Extracted information:

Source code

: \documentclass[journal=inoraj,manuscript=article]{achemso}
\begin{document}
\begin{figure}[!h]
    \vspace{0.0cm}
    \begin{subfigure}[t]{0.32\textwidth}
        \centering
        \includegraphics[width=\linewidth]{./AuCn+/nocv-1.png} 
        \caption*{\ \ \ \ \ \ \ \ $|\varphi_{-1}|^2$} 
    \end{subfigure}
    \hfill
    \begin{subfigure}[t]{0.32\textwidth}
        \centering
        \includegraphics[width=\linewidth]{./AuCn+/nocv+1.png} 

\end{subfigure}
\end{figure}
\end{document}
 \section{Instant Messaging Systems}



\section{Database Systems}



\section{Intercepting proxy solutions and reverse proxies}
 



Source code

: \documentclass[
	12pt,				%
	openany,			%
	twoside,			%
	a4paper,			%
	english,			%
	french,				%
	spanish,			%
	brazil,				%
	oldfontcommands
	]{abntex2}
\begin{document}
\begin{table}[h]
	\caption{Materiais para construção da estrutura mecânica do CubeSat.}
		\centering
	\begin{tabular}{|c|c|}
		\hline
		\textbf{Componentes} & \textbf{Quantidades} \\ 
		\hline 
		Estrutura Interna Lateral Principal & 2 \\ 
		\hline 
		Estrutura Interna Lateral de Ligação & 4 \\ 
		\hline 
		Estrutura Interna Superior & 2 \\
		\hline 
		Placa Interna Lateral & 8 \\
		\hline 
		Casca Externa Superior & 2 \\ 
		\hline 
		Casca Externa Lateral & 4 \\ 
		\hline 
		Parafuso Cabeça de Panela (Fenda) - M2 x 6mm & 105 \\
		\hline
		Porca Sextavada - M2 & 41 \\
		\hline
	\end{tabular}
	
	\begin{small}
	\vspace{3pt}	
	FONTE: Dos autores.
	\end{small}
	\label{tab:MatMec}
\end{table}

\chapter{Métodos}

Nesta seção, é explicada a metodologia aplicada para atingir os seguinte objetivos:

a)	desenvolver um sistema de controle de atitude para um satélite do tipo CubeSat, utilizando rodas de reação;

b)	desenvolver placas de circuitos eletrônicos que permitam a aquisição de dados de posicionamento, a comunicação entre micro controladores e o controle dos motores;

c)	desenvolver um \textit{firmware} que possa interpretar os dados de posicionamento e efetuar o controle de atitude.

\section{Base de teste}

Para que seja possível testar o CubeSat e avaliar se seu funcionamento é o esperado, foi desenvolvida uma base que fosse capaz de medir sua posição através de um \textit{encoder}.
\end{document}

Work item:
Copy out each line of the listing that holds the word "desenvolver".

Answer area:
a)	desenvolver um sistema de controle de atitude para um satélite do tipo CubeSat, utilizando rodas de reação;
b)	desenvolver placas de circuitos eletrônicos que permitam a aquisição de dados de posicionamento, a comunicação entre micro controladores e o controle dos motores;
c)	desenvolver um \textit{firmware} que possa interpretar os dados de posicionamento e efetuar o controle de atitude.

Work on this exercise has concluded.